When White Sox third baseman Robin Ventura charged the mound toward Rangers pitcher Nolan Ryan in 1993, Ryan put Ventura in a headlock and punched him.
In 1965, San Francisco Giants’ pitcher Juan Marichal hit Los Angeles Dodgers’ catcher John Roseboro in the head with a bat. Marichal was suspended for eight days and fined $1,750, according to the Los Angeles Times.
Brawls are more prevalent in hockey.
HockeyFights.com keeps a “fight log” for the National Hockey League, categorizing fights by team and player and allowing readers to vote on who won the fight. The site counted 344 league fights this season.

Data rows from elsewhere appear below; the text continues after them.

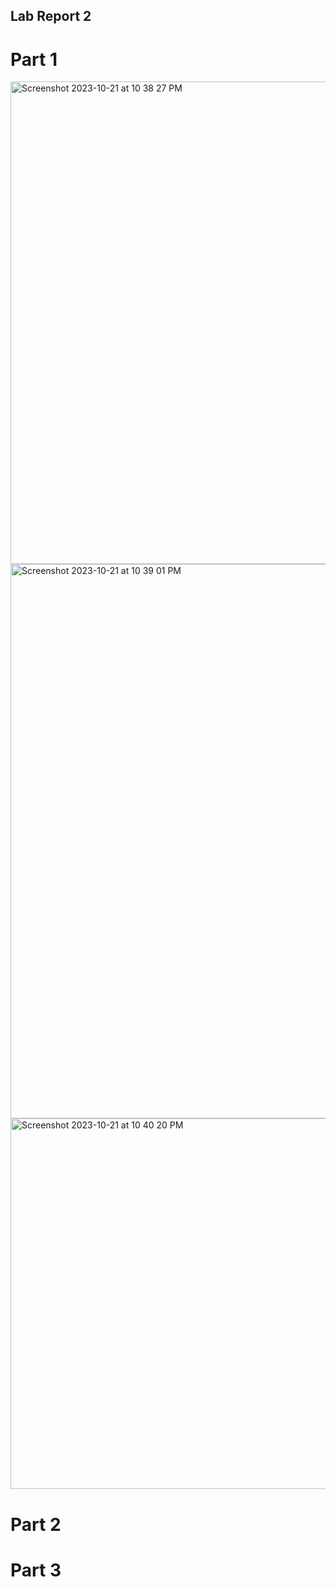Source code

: ## Lab Report 2

# Part 1

<img width="772" alt="Screenshot 2023-10-21 at 10 38 27 PM" src="https://github.com/jasmine-le29/cse15l-lab-reports/assets/116687332/3bb0470a-3b0b-4c33-a6f3-67815f0889a7">


<img width="887" alt="Screenshot 2023-10-21 at 10 39 01 PM" src="https://github.com/jasmine-le29/cse15l-lab-reports/assets/116687332/c429abc6-3658-4368-b46c-769b6374bb05">

<img width="593" alt="Screenshot 2023-10-21 at 10 40 20 PM" src="https://github.com/jasmine-le29/cse15l-lab-reports/assets/116687332/c920612a-b707-4c4e-a2f8-201b618ef6ec">



# Part 2




# Part 3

In 2004, Colorado Avalanche forward Steve Moore was hit from behind by Todd Bertzuzzi of the Vancouver Canucks and suffered three fractured vertebrae and a concussion. Bertzuzzi pleaded guilty to criminal assault causing bodily harm and was sentenced to one year of probation, in addition to a 15-month suspension from the NHL, according to The New York Times.
In sports, if you’re out there, you know this is going to happen and everybody sort of recognizes that this is going to happen.
Defense attorney Barry Sorrels
Barry Sorrels, a Dallas criminal defense attorney and an admitted Rangers “homer,” said Odor was within his rights — even if he wasn’t on the playing field.
“If he hadn't been so athletic to avoid being hit so hard, that could have been a career-ending injury caused by [Bautista’s slide],” Sorrels said. “He absolutely had a right to defend himself.”
The common nature of baseball fights, even if punches are rarely landed as squarely as Odor’s, would make for an easy legal defense, Sorrels said.
“In sports, if you’re out there, you know this is going to happen and everybody sort of recognizes that this is going to happen,” Sorrels said. “Just by being out there, you're kind of consenting to be involved in this.”